(Data to examine)
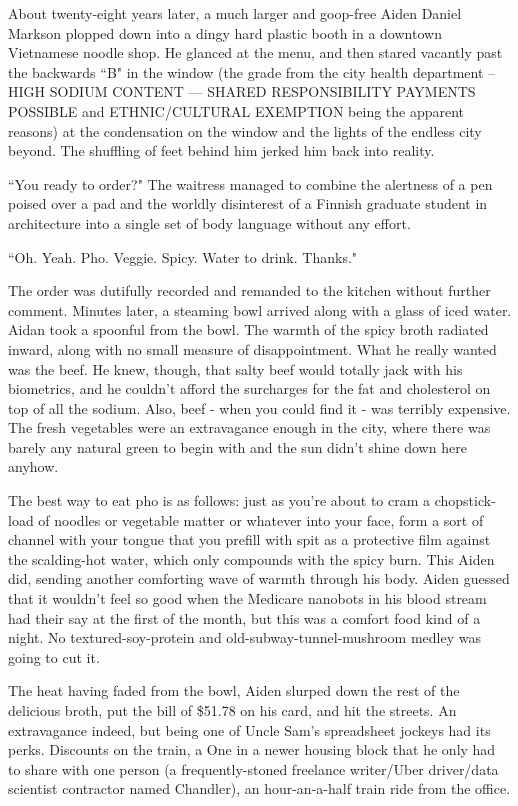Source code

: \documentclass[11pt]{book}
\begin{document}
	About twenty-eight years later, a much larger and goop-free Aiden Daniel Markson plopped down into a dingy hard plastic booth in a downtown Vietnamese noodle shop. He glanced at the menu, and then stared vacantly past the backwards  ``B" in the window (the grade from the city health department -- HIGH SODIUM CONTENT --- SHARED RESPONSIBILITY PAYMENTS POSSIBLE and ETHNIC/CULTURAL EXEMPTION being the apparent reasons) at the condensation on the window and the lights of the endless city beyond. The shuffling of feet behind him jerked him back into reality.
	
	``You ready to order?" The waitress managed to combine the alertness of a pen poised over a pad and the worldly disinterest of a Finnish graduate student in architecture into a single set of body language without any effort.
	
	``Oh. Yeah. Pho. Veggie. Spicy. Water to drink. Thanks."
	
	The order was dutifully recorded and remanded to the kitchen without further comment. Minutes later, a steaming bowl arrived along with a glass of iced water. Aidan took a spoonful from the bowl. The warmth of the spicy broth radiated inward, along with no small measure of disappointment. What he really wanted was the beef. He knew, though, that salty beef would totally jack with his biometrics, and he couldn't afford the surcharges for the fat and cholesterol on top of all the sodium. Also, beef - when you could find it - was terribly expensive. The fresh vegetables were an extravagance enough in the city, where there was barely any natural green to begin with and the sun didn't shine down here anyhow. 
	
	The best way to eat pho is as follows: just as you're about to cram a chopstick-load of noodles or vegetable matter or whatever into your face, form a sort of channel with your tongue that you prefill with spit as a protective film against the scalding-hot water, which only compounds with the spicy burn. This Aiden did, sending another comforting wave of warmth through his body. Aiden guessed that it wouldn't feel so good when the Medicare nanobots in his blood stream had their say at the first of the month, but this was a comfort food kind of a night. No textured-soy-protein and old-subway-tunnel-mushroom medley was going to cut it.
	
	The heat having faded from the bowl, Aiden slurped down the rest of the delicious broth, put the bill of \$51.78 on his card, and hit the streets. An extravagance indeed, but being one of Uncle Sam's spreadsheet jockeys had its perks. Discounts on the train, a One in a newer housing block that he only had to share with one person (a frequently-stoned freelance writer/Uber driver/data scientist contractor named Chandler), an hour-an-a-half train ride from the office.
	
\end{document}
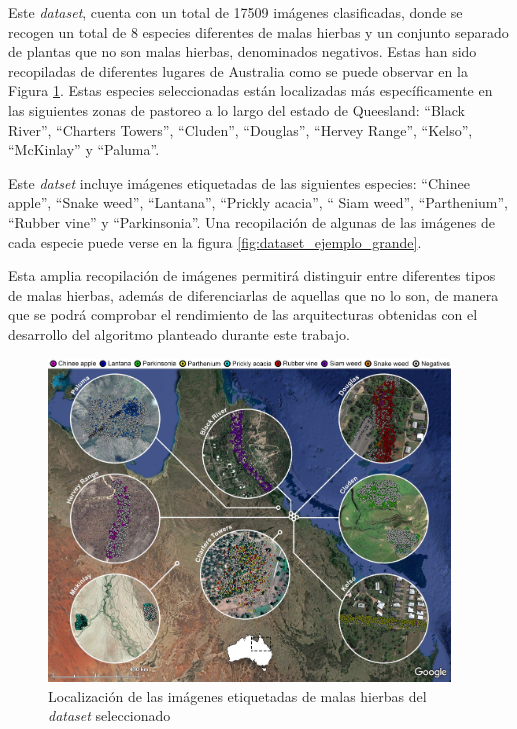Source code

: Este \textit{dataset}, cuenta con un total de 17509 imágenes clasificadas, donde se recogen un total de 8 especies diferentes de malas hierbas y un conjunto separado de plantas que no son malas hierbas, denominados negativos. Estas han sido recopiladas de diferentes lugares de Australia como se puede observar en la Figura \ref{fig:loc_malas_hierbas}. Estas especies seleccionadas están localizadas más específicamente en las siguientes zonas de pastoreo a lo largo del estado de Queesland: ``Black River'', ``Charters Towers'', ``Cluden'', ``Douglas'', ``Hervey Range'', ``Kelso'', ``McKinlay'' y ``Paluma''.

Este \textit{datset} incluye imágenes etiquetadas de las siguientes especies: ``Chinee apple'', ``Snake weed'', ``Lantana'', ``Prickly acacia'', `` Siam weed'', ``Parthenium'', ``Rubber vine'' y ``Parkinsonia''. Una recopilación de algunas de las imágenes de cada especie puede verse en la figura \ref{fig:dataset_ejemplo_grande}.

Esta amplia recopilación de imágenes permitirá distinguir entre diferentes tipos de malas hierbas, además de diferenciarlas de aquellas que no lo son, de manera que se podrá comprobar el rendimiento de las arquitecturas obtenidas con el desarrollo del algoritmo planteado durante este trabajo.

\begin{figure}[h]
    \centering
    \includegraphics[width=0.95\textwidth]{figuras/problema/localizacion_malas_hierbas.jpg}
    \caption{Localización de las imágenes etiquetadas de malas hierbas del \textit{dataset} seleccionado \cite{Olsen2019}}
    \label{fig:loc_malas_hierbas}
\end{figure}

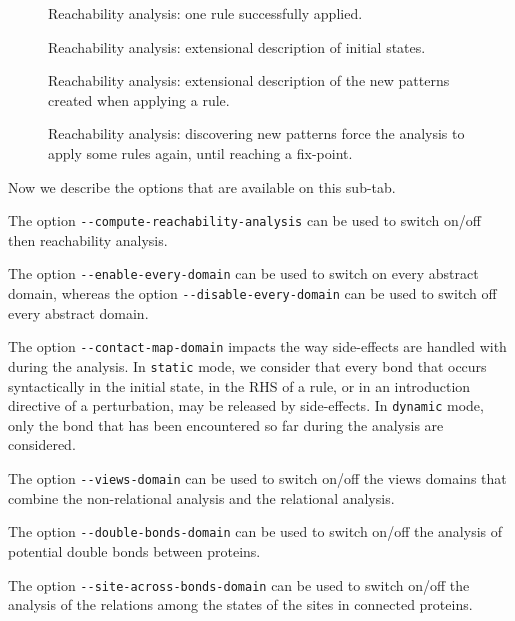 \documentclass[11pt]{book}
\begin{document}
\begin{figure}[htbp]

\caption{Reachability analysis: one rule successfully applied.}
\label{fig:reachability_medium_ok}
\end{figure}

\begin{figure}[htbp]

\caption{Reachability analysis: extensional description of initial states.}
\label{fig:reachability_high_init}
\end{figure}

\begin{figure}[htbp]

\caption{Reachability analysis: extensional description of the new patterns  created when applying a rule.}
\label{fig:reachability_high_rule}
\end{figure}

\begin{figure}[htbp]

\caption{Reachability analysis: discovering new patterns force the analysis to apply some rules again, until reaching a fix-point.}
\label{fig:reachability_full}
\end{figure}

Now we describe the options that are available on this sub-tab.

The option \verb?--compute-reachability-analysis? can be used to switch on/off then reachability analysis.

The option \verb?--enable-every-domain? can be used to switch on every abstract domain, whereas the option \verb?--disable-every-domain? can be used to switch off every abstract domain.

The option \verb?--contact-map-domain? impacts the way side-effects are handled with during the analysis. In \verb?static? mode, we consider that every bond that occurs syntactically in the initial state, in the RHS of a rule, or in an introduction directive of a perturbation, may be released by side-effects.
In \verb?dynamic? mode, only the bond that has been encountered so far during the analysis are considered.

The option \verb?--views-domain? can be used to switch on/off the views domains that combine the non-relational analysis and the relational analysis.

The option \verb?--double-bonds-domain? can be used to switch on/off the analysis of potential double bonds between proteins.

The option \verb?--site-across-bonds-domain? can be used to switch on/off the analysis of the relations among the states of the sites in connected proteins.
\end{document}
(End Data to examine)
### Problem requirements
Above are the records; print them all exactly and keep the pictures out.

### Exercise answer
Source code

: \documentclass[11pt]{book}
\begin{document}
	About twenty-eight years later, a much larger and goop-free Aiden Daniel Markson plopped down into a dingy hard plastic booth in a downtown Vietnamese noodle shop. He glanced at the menu, and then stared vacantly past the backwards  ``B" in the window (the grade from the city health department -- HIGH SODIUM CONTENT --- SHARED RESPONSIBILITY PAYMENTS POSSIBLE and ETHNIC/CULTURAL EXEMPTION being the apparent reasons) at the condensation on the window and the lights of the endless city beyond. The shuffling of feet behind him jerked him back into reality.
	
	``You ready to order?" The waitress managed to combine the alertness of a pen poised over a pad and the worldly disinterest of a Finnish graduate student in architecture into a single set of body language without any effort.
	
	``Oh. Yeah. Pho. Veggie. Spicy. Water to drink. Thanks."
	
	The order was dutifully recorded and remanded to the kitchen without further comment. Minutes later, a steaming bowl arrived along with a glass of iced water. Aidan took a spoonful from the bowl. The warmth of the spicy broth radiated inward, along with no small measure of disappointment. What he really wanted was the beef. He knew, though, that salty beef would totally jack with his biometrics, and he couldn't afford the surcharges for the fat and cholesterol on top of all the sodium. Also, beef - when you could find it - was terribly expensive. The fresh vegetables were an extravagance enough in the city, where there was barely any natural green to begin with and the sun didn't shine down here anyhow. 
	
	The best way to eat pho is as follows: just as you're about to cram a chopstick-load of noodles or vegetable matter or whatever into your face, form a sort of channel with your tongue that you prefill with spit as a protective film against the scalding-hot water, which only compounds with the spicy burn. This Aiden did, sending another comforting wave of warmth through his body. Aiden guessed that it wouldn't feel so good when the Medicare nanobots in his blood stream had their say at the first of the month, but this was a comfort food kind of a night. No textured-soy-protein and old-subway-tunnel-mushroom medley was going to cut it.
	
	The heat having faded from the bowl, Aiden slurped down the rest of the delicious broth, put the bill of \$51.78 on his card, and hit the streets. An extravagance indeed, but being one of Uncle Sam's spreadsheet jockeys had its perks. Discounts on the train, a One in a newer housing block that he only had to share with one person (a frequently-stoned freelance writer/Uber driver/data scientist contractor named Chandler), an hour-an-a-half train ride from the office.
	
\end{document}
Source code

: Este \textit{dataset}, cuenta con un total de 17509 imágenes clasificadas, donde se recogen un total de 8 especies diferentes de malas hierbas y un conjunto separado de plantas que no son malas hierbas, denominados negativos. Estas han sido recopiladas de diferentes lugares de Australia como se puede observar en la Figura \ref{fig:loc_malas_hierbas}. Estas especies seleccionadas están localizadas más específicamente en las siguientes zonas de pastoreo a lo largo del estado de Queesland: ``Black River'', ``Charters Towers'', ``Cluden'', ``Douglas'', ``Hervey Range'', ``Kelso'', ``McKinlay'' y ``Paluma''.

Este \textit{datset} incluye imágenes etiquetadas de las siguientes especies: ``Chinee apple'', ``Snake weed'', ``Lantana'', ``Prickly acacia'', `` Siam weed'', ``Parthenium'', ``Rubber vine'' y ``Parkinsonia''. Una recopilación de algunas de las imágenes de cada especie puede verse en la figura \ref{fig:dataset_ejemplo_grande}.

Esta amplia recopilación de imágenes permitirá distinguir entre diferentes tipos de malas hierbas, además de diferenciarlas de aquellas que no lo son, de manera que se podrá comprobar el rendimiento de las arquitecturas obtenidas con el desarrollo del algoritmo planteado durante este trabajo.

\begin{figure}[h]
    \centering
    \includegraphics[width=0.95\textwidth]{figuras/problema/localizacion_malas_hierbas.jpg}
    \caption{Localización de las imágenes etiquetadas de malas hierbas del \textit{dataset} seleccionado \cite{Olsen2019}}
    \label{fig:loc_malas_hierbas}
\end{figure}

 \documentclass[11pt]{book}
\begin{document}
\begin{figure}[htbp]

\caption{Reachability analysis: one rule successfully applied.}
\label{fig:reachability_medium_ok}
\end{figure}

\begin{figure}[htbp]

\caption{Reachability analysis: extensional description of initial states.}
\label{fig:reachability_high_init}
\end{figure}

\begin{figure}[htbp]

\caption{Reachability analysis: extensional description of the new patterns  created when applying a rule.}
\label{fig:reachability_high_rule}
\end{figure}

\begin{figure}[htbp]

\caption{Reachability analysis: discovering new patterns force the analysis to apply some rules again, until reaching a fix-point.}
\label{fig:reachability_full}
\end{figure}

Now we describe the options that are available on this sub-tab.

The option \verb?--compute-reachability-analysis? can be used to switch on/off then reachability analysis.

The option \verb?--enable-every-domain? can be used to switch on every abstract domain, whereas the option \verb?--disable-every-domain? can be used to switch off every abstract domain.

The option \verb?--contact-map-domain? impacts the way side-effects are handled with during the analysis. In \verb?static? mode, we consider that every bond that occurs syntactically in the initial state, in the RHS of a rule, or in an introduction directive of a perturbation, may be released by side-effects.
In \verb?dynamic? mode, only the bond that has been encountered so far during the analysis are considered.

The option \verb?--views-domain? can be used to switch on/off the views domains that combine the non-relational analysis and the relational analysis.

The option \verb?--double-bonds-domain? can be used to switch on/off the analysis of potential double bonds between proteins.

The option \verb?--site-across-bonds-domain? can be used to switch on/off the analysis of the relations among the states of the sites in connected proteins.
\end{document}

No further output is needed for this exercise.